St Peter explains that when we suffer because of our faith, as when we are “insulted for the name of Christ”, we are actually participating in the suffering of Christ and giving glory to God. By holding to our faith in adversity, we share in the obedience and self-giving of Jesus on the cross, and we will also share in the joy and glory of His Resurrection.
Often when we think of people suffering for the faith, we think of the sort of external persecution that the early Christians faced at the hands of the Jewish authorities and the Romans, who tortured them and put them to death because they worshiped Christ as the Son of God and refused to either return to the former Jewish practices or to bow down to pagan gods. It’s the same sort of persecution that Christians face today in regions dominated by fundamentalist Islam and Hindu sects, in militantly atheistic societies, and in countries where the government tries to have all religious practice under its own strict control. We also face it to a lesser extent in our own culture, due both to militant atheism and to paradoxically militant relativism, where it becomes increasingly unacceptable and punishable by law to speak of our faith in public or to publicly support certain norms of morality.

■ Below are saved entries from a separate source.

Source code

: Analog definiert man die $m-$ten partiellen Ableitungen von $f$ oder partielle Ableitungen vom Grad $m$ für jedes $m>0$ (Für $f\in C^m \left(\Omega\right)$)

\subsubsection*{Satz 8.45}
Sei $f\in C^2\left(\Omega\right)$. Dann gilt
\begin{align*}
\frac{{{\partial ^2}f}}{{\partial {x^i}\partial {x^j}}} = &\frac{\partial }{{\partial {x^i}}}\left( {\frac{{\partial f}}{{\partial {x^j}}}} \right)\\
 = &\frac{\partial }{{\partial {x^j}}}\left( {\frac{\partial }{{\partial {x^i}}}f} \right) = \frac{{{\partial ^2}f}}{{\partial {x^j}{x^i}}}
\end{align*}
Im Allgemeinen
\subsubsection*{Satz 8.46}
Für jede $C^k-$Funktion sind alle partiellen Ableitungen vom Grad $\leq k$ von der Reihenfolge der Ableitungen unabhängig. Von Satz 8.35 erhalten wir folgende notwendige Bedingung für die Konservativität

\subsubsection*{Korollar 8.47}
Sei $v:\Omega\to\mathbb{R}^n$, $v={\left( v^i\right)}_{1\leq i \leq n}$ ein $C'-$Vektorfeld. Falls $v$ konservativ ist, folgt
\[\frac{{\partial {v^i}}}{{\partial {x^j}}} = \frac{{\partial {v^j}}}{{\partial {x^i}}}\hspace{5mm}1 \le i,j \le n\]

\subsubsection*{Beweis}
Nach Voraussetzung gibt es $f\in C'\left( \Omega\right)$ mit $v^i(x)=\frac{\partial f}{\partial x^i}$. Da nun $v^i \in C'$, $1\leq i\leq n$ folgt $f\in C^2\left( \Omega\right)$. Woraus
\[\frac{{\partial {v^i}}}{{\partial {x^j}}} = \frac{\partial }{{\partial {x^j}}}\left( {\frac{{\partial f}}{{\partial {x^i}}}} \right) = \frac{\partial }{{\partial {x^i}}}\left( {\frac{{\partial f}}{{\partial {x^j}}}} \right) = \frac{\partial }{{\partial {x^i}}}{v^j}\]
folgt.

Fortunately, though, we here in America are mostly free to exercise our faith as we please. However, there is another way that we suffer for our faith, and that is through our daily efforts to conquer sin in our lives. We all have our weaknesses, due to the structure of our personality, our physical constitution, our background and our circumstances. We are all susceptible to temptations from one or more of the seven deadly sins – anger, lust, gluttony, greed, sloth, despair, envy and pride. Fighting to say “no” to temptations can be very, very difficult, but it is truly a way to give glory to God and to earn the reward of heavenly joy.
Of course, we can’t do it all on our own. Jesus Himself says more than once in the Gospels that He prays for us to be delivered from evil and to be faithful. St Peter says that when we suffer for the name of Christ, “the Spirit of Glory and of God rests upon you”. This is the Holy Spirit which the Apostles, Mary, and the other disciples are praying to receive in the first reading today. It is only the coming of the Holy Spirit that gives them the strength to go out of the upper room and preach the Gospel openly, suffering the consequences with joy.
As we face our own daily challenges to fight sin and to bear witness to Christ in our lives, let us join in spirit with today’s psalm of confidence and desire for God: “The Lord is my light and my salvation, whom should I fear? The Lord is my life’s refuge, of whom should I be afraid?”